Ex-President of Argentina Is Sentenced in Embezzlement Case

BUENOS AIRES — Carlos Saúl Menem, the former Argentine president, was convicted and sentenced on Tuesday to more than four years in prison for overseeing the embezzlement of public funds to pay bonuses to government officials during his presidency in the 1990s.

A court in Buenos Aires handed down the sentence of four and a half years after finding that Mr. Menem had devised a scheme in which money set aside for an intelligence agency was periodically funneled away to pay what the prosecution said was a total of $466 million to ministers and other government workers on top of their regular salaries, according to local news reports on the case. Mr. Menem was never accused of taking any of the embezzled funds for himself.

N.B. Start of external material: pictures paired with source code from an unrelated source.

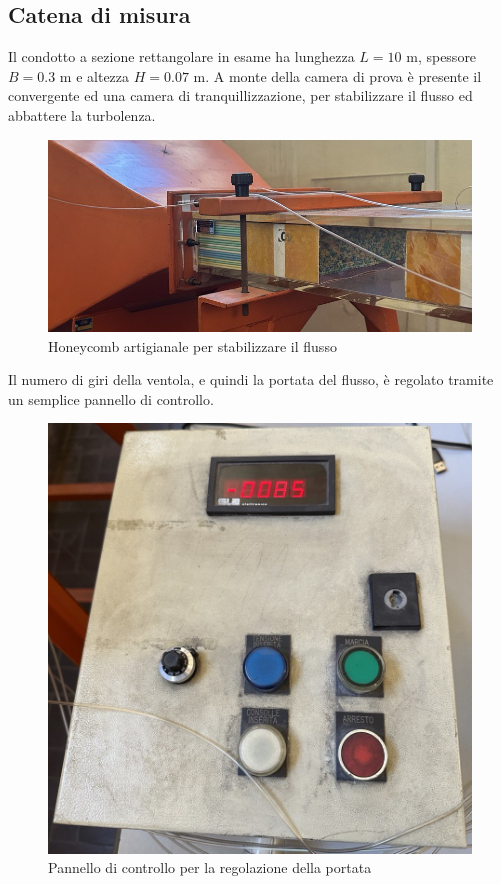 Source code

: \newpage
\subsection{Catena di misura}
Il condotto a sezione rettangolare in esame ha lunghezza $L=10$ m, spessore $B=0.3$ m e altezza $H=0.07$ m. A monte della camera di prova è presente il convergente ed una camera di tranquillizzazione, per stabilizzare il flusso ed abbattere la turbolenza.
\begin{figure}[H]
    \centering
    \includegraphics[width=.9\textwidth]{images/7/cannuccie.jpg}
    \caption{Honeycomb artigianale per stabilizzare il flusso}
\end{figure}

\noindent Il numero di giri della ventola, e quindi la portata del flusso, è regolato tramite un semplice pannello di controllo.
\begin{figure}[H]
    \centering
    \includegraphics[width=.45\textwidth]{images/7/regolatoreportata.jpg}
    \caption{Pannello di controllo per la regolazione della portata}
\end{figure}

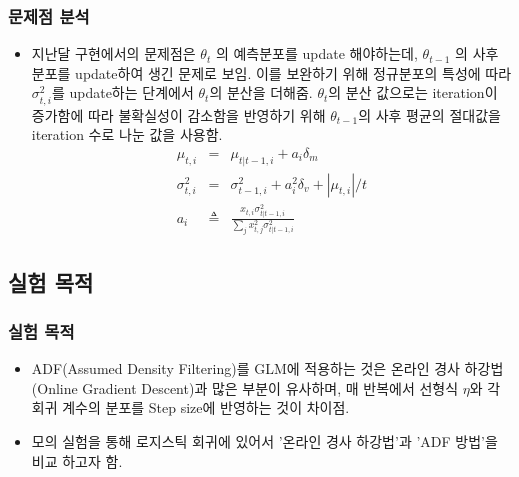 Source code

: \documentclass{beamer}
\begin{document}
\begin{frame}
\frametitle{문제점 분석}
\begin{itemize}

\item 지난달 구현에서의 문제점은 $\theta_{t}$ 의 예측분포를 update 해야하는데, $\theta_{t-1}$ 의 사후 분포를 update하여 생긴 문제로 보임. 이를 보완하기 위해 정규분포의 특성에 따라 $\sigma^2_{t,i}$를 update하는 단계에서 $\theta_{t}$의 분산을 더해줌. $\theta_{t}$의 분산 값으로는 iteration이 증가함에 따라 불확실성이 감소함을 반영하기 위해 $\theta_{t-1}$의 사후 평균의 절대값을 iteration 수로 나눈 값을 사용함.
\begin{eqnarray}
 \mu_{t,i} &=& \mu_{t|t-1,i} + a_i \delta_m
\\ \sigma^2_{t,i} &=& \sigma^2_{t-1,i} + a^2_i \delta_v + |\mu_{t,i}|/t
\\ a_i &\triangleq& \frac{x_{t,i}\sigma^2_{t|t-1,i}}{\sum_j x^2_{t,j}\sigma^2_{t|t-1,i}}
\end{eqnarray}

\end{itemize}
\end{frame}






\subsection{실험 목적} %

\begin{frame}
\frametitle{실험 목적}
\begin{itemize}
\item ADF(Assumed Density Filtering)를 GLM에 적용하는 것은 온라인 경사 하강법(Online Gradient Descent)과 많은 부분이 유사하며, 매 반복에서 선형식 $\eta$와 각 회귀 계수의 분포를 Step size에 반영하는 것이 차이점.
\item 모의 실험을 통해 로지스틱 회귀에 있어서 '온라인 경사 하강법'과 'ADF 방법'을 비교 하고자 함. 
\end{itemize}
\end{frame}
\end{document}
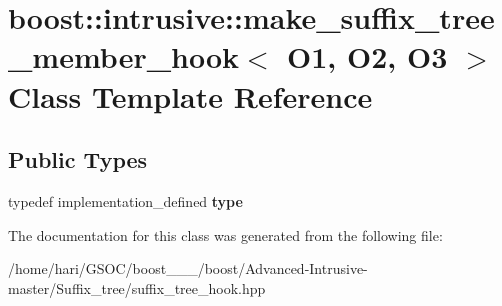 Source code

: \hypertarget{classboost_1_1intrusive_1_1make__suffix__tree__member__hook}{}\section{boost\+:\+:intrusive\+:\+:make\+\_\+suffix\+\_\+tree\+\_\+member\+\_\+hook$<$ O1, O2, O3 $>$ Class Template Reference}
\label{classboost_1_1intrusive_1_1make__suffix__tree__member__hook}
\subsection*{Public Types}
\begin{DoxyCompactItemize}
\item 
\mbox{\label{classboost_1_1intrusive_1_1make__suffix__tree__member__hook_ad60aeb75c91f8af7d26f667cecb0b8d9}} 
typedef implementation\+\_\+defined {\bfseries type}
\end{DoxyCompactItemize}


The documentation for this class was generated from the following file\+:\begin{DoxyCompactItemize}
\item 
/home/hari/\+G\+S\+O\+C/boost\+\_\+\_\+\_/boost/\+Advanced-\/\+Intrusive-\/master/\+Suffix\+\_\+tree/suffix\+\_\+tree\+\_\+hook.\+hpp\end{DoxyCompactItemize}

Mr. Menem’s lawyer said he would appeal the conviction, which is to be finalized at a hearing in March. Mr. Menem has congressional immunity in the Senate until December 2017, so even if the appeal is rejected, he will not serve a prison sentence or house arrest, said Martín Böhmer, an Argentine law professor.

Mr. Menem, 85, who was president from 1989 to 1999 and is now a senator, was not present for his sentencing because of poor health. Two of his former colleagues — Domingo Cavallo, a former economy minister, and Raúl Granillo Ocampo, a former justice minister — also received prison sentences of more than three years for participating in the scheme, and were ordered to repay hundreds of thousands of pesos’ worth of illegal bonuses.

During the trial, Mr. Cavallo, 67, said he did not know that receiving the payments was a crime.

Evidence of the scheme came to light a decade ago in a separate corruption case involving María Julia Alsogaray, an environment secretary under Mr. Menem who was sentenced to house arrest this year for contractual irregularities at the Secretariat of Environment and Sustainable Development, the nation’s principal environmental agency.

In 2013, Mr. Menem was sentenced to seven years for illegally smuggling arms to Croatia and Ecuador during his two-term presidency, in violation of international embargoes. He has appealed that conviction.

He is also on trial on charges that he derailed an investigation into the unsolved suicide bombing of a Jewish community center here two decades ago, which killed 85 people.